For this reason, Doctors with Africa CUAMM not only provides treatment and care in different settings, including “maternity waiting homes”, where in the final weeks of pregnancy women come and wait for birth with the assurance of being assisted, helping to prevent complications. For instance, in South Sudan, our maternity waiting home received over 100 girls in 2016, preventing possible complications. A transport service was established for those who live far away to make it easy to use the service.
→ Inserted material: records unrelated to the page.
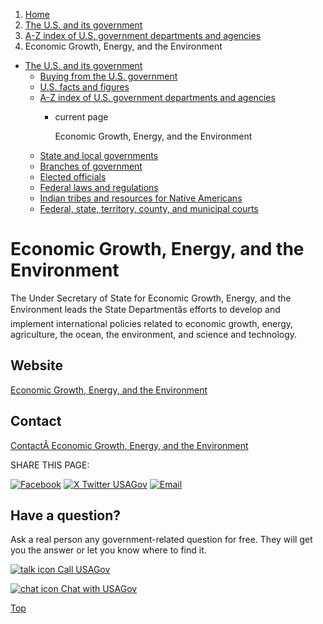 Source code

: 1. [Home](/)
2. [The U.S. and its government](/about-the-us)
3. [A-Z index of U.S. government departments and agencies](/agency-index)
4. Economic Growth, Energy, and the Environment

* [The U.S. and its government](/about-the-us)
  + [Buying from the U.S. government](/buy-from-government)
  + [U.S. facts and figures](/facts-figures)
  + [A-Z index of U.S. government departments and agencies](/agency-index)
    - current page

      Economic Growth, Energy, and the Environment
  + [State and local governments](/state-local-governments)
  + [Branches of government](/branches-of-government)
  + [Elected officials](/elected-officials)
  + [Federal laws and regulations](/laws-and-regulations)
  + [Indian tribes and resources for Native Americans](/tribes)
  + [Federal, state, territory, county, and municipal courts](/courts)

Economic Growth, Energy, and the Environment
============================================

The Under Secretary of State for Economic Growth, Energy, and the Environment leads the State Departmentâs efforts to develop and implement international policies related to economic growth, energy, agriculture, the ocean, the environment, and science and technology.

Website
-------

[Economic Growth, Energy, and the Environment](https://www.state.gov/bureaus-offices/under-secretary-for-economic-growth-energy-and-the-environment/)

Contact
-------

[ContactÂ Economic Growth, Energy, and the Environment](https://register.state.gov/contactus/)

SHARE THIS PAGE:

[![Facebook](/themes/custom/usagov/images/social-media-icons/Facebook_Icon.svg)](https://www.facebook.com/sharer/sharer.php?u=https://www.usa.gov/agencies/economic-growth-energy-and-the-environment&v=3)
[![X Twitter USAGov](/themes/custom/usagov/images/social-media-icons/X_Twitter_Icon.svg?version=2)](https://twitter.com/intent/tweet?source=webclient&text=https://www.usa.gov/agencies/economic-growth-energy-and-the-environment)
[![Email](/themes/custom/usagov/images/social-media-icons/Email_Icon.svg?version=2)](mailto:?subject=https://www.usa.gov/agencies/economic-growth-energy-and-the-environment)

Have a question?
----------------

Ask a real person any government-related question for free. They will get you the answer or let you know where to find it.

[![talk icon](/themes/custom/usagov/images/ICONS_talk.png)
Call USAGov](/phone)

[![chat icon](/themes/custom/usagov/images/ICONS_chat.png)
Chat with USAGov](/chat)

[Top](#main-content) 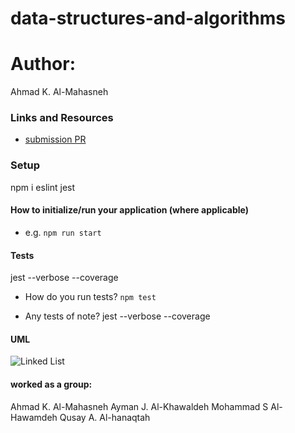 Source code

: # data-structures-and-algorithms

# Author: 
Ahmad K. Al-Mahasneh 

### Links and Resources

- [submission PR](https://github.com/ahmadkhaleel96/data-structures-and-algorithms/pull/)



### Setup
npm i eslint jest

#### How to initialize/run your application (where applicable)

- e.g. `npm run start`

#### Tests
jest --verbose --coverage

- How do you run tests?
    `npm test`

- Any tests of note?
    jest --verbose --coverage

#### UML 
![Linked List](assets/Linked-List.jpg)

#### worked as a group:
Ahmad K. Al-Mahasneh
Ayman J. Al-Khawaldeh 
Mohammad S Al-Hawamdeh
Qusay A. Al-hanaqtah  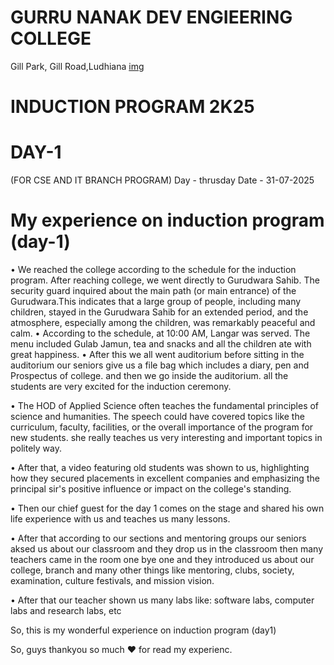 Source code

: # GURRU NANAK DEV ENGIEERING COLLEGE
   Gill Park, Gill Road,Ludhiana
   [img](http://share.google/images/KokcoNiv7MfvH18BK)
# INDUCTION PROGRAM 2K25
# DAY-1
   (FOR CSE AND IT BRANCH PROGRAM)
Day - thrusday
Date - 31-07-2025
# My experience on induction program (day-1)
• We reached the college according to the schedule for the induction program. After reaching college, we went directly to Gurudwara Sahib. The security guard inquired about the main path (or main entrance) of the Gurudwara.This indicates that a large group of people, including many children, stayed in the Gurudwara Sahib for an extended period, and the atmosphere, especially among the children, was remarkably peaceful and calm.
                                      • According to the schedule, at 10:00 AM, Langar was served. The menu included Gulab Jamun, tea and snacks and all the children ate with great happiness.
                                      • After this we all went auditorium before sitting in the auditorium our seniors give us a file bag which includes a diary, pen and Prospectus of college. and then we go inside the auditorium. all the students are very excited for the induction ceremony.

  • The HOD of Applied Science often teaches the fundamental principles of science and humanities. The speech could have covered topics like the curriculum, faculty, facilities, or the overall importance of the program for new students. she really teaches us very interesting and important topics in politely way.

  • After that, a video featuring old students was shown to us, highlighting how they secured placements in excellent companies and emphasizing the principal sir's positive influence or impact on the college's standing.

 • Then our chief guest for the day 1 comes on the stage and shared his own life experience with us and teaches us many lessons. 

 • After that according to our sections and mentoring groups our seniors aksed us about our classroom and they drop us in the classroom then many teachers came in the room one bye one  and they introduced us about our college, branch and many other things like mentoring, clubs, society, examination, culture festivals, and mission vision. 

 • After that our teacher shown us many labs like: software labs, computer labs and research labs, etc 

 So, this is my wonderful experience on induction program (day1)

 So, guys thankyou so much ♥️ for read my experienc. 
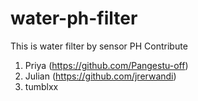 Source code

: # water-ph-filter
This is water filter by sensor PH
Contribute
1. Priya (https://github.com/Pangestu-off)
2. Julian (https://github.com/jrerwandi)
3. tumblxx
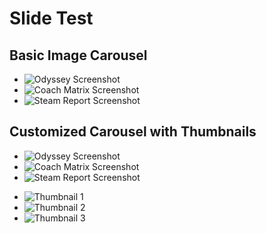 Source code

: # Slide Test

## Basic Image Carousel

<section class="splide" aria-label="Project Screenshots">
  <div class="splide__track">
    <ul class="splide__list">
      <li class="splide__slide">
        <img src="/docs/screenshots/odyssey.png" alt="Odyssey Screenshot">
      </li>
      <li class="splide__slide">
        <img src="/docs/screenshots/coachmatrix.png" alt="Coach Matrix Screenshot">
      </li>
      <li class="splide__slide">
        <img src="/docs/screenshots/steamreport-v2-A.png" alt="Steam Report Screenshot">
      </li>
    </ul>
  </div>
</section>

## Customized Carousel with Thumbnails

<section class="splide" id="main-carousel" aria-label="Project Screenshots with Thumbnails">
  <div class="splide__track">
    <ul class="splide__list">
      <li class="splide__slide">
        <img src="/docs/screenshots/odyssey.png" alt="Odyssey Screenshot">
      </li>
      <li class="splide__slide">
        <img src="/docs/screenshots/coachmatrix.png" alt="Coach Matrix Screenshot">
      </li>
      <li class="splide__slide">
        <img src="/docs/screenshots/steamreport-v2-A.png" alt="Steam Report Screenshot">
      </li>
    </ul>
  </div>
</section>

<section class="splide" id="thumbnail-carousel" aria-label="Thumbnails">
  <div class="splide__track">
    <ul class="splide__list">
      <li class="splide__slide">
        <img src="/docs/screenshots/odyssey.png" alt="Thumbnail 1">
      </li>
      <li class="splide__slide">
        <img src="/docs/screenshots/coachmatrix.png" alt="Thumbnail 2">
      </li>
      <li class="splide__slide">
        <img src="/docs/screenshots/steamreport-v2-A.png" alt="Thumbnail 3">
      </li>
    </ul>
  </div>
</section>  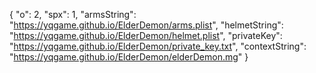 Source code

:{ 
  "o": 2, 
  "spx": 1, 
  "armsString": "https://yqgame.github.io/ElderDemon/arms.plist",
  "helmetString": "https://yqgame.github.io/ElderDemon/helmet.plist",
  "privateKey": "https://yqgame.github.io/ElderDemon/private_key.txt",
  "contextString": "https://yqgame.github.io/ElderDemon/elderDemon.mg"
}
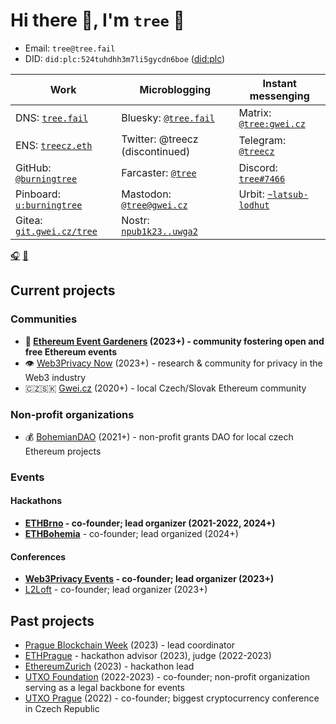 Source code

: # Hi there 👋, I'm `tree` 🌴

* Email: `tree@tree.fail`
* DID: `did:plc:524tuhdhh3m7li5gycdn6boe` ([did:plc](https://atproto.com/specs/did-plc))

| Work | Microblogging | Instant messenging |
| --- | --- | --- |
| DNS: [`tree.fail`](https://tree.fail) | Bluesky: [`@tree.fail`](https://staging.bsky.app/profile/did:plc:524tuhdhh3m7li5gycdn6boe) | Matrix: [`@tree:gwei.cz`](https://matrix.to/#/@tree:gwei.cz) |
| ENS: [`treecz.eth`](https://app.ens.domains/treecz.eth)| Twitter: @treecz (discontinued) | Telegram: [`@treecz`](https://t.me/treecz) |
| GitHub: [`@burningtree`](https://github.com/burningtree) | Farcaster: [`@tree`](https://fcast.me/tree) | Discord: [`tree#7466`](https://discordapp.com/users/397625533283958787) |
| Pinboard: [`u:burningtree`](https://pinboard.in/u:burningtree) | Mastodon: [`@tree@gwei.cz`](https://social.gwei.cz/@tree) | Urbit: [`~latsub-lodhut`](https://urbit.org/ids/~latsub-lodhut) |
| Gitea: [`git.gwei.cz/tree`](https://git.gwei.cz/tree)  | Nostr: [`npub1k23..uwga2`](https://coracle.social/people/npub1k23nutfrjhts0f23lszraskm3dj4h7lyj4h2m7km6c26zrm7rfeqguwga2/notes) | |

[🎧](https://www.last.fm/user/burning-tree) [🍿](https://trakt.tv/users/tree)

## Current projects

### Communities
- **🌱 [Ethereum Event Gardeners](https://about.ethevents.club/) (2023+) - community fostering open and free Ethereum events**
- 👁️ [Web3Privacy Now](https://web3privacy.info) (2023+) - research & community for privacy in the Web3 industry
- 🇨🇿🇸🇰 [Gwei.cz](https://gwei.cz/) (2020+) - local Czech/Slovak Ethereum community 

### Non-profit organizations
- 💰 [BohemianDAO](https://bohemiandao.cz/) (2021+) - non-profit grants DAO for local czech Ethereum projects

### Events
#### Hackathons
- **[ETHBrno](https://ethbrno.cz/) - co-founder; lead organizer (2021-2022, 2024+)**
- **[ETHBohemia](https://ethbohemia.ethevents.club)** - co-founder; lead organized (2024+)

#### Conferences
- **[Web3Privacy Events](https://github.com/web3privacy/events) - co-founder; lead organizer (2023+)**
- [L2Loft](https://l2loft.com) - co-founder; lead organizer (2023+)

## Past projects
- [Prague Blockchain Week](http://prgblockweek.com/) (2023) - lead coordinator
- [ETHPrague](https://ethprague.com) - hackathon advisor (2023), judge (2022-2023)
- [EthereumZurich](https://ethereumzuri.ch/) (2023) - hackathon lead
- [UTXO Foundation](https://utxo.foundation/) (2022-2023) - co-founder; non-profit organization serving as a legal backbone for events
- [UTXO Prague](https://utxo.cz/) (2022) - co-founder; biggest cryptocurrency conference in Czech Republic

<!--
**burningtree/burningtree** is a ✨ _special_ ✨ repository because its `README.md` (this file) appears on your GitHub profile.

Here are some ideas to get you started:

- 🔭 I’m currently working on ...
- 🌱 I’m currently learning ...
- 👯 I’m looking to collaborate on ...
- 🤔 I’m looking for help with ...
- 💬 Ask me about ...
- 📫 How to reach me: ...
- 😄 Pronouns: ...
- ⚡ Fun fact: ...
-->
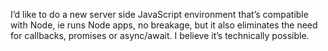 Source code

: I’d like to do a new server side JavaScript environment that’s compatible with Node, ie runs Node apps, no breakage, but it also eliminates the need for callbacks, promises or async/await. I believe it’s technically possible.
A commitment for future generations

Taking care of adolescent girls means acting on many levels, including social, health, and family spheres. This is the challenge set by international agendas and one that Doctors with Africa CUAMM has made its own. Recently in New York, we proved this once again at the conference Leaving No One Behind. Healthy Adolescents: Smart, Connected, Sustainable Practices, organized by Doctors with Africa CUAMM on March 23, 2017, at the headquarters of the United Nations, in partnership with Italy, Mozambique and Canada’s Permanent Missions. The conference was a chance for professional meeting and dialogue within the 61st Commission on the Status of Women and a chance to consider a vulnerable part of the population. Internationally prominent figures were involved, such as Zainab Hawa Bangura, a women’s rights activist and former Minster of Health in Sierra Leone, currently Special Representative for the UN’s Secretary-General on Sexual Violence in Conflict.

Investing in the health and wellbeing of adolescents lays the foundations for the health of society in future generations.

Doctors with Africa CUAMM
Doctors with Africa CUAMM was the first NGO working in the international health field to be recognized in Italy and is the largest Italian organization for the promotion and protection of health in Africa. Since 1950, we have been working to support the most vulnerable parts of the population with treatment and prevention programs. In villages, health centers, and hospitals, Doctors with Africa CUAMM develops long-term health projects, connecting different levels of care (community, i.e. villages; primary health centers where only basic services are provided; and hospitals, where complications can be managed to bring health to the remotest corners of Africa.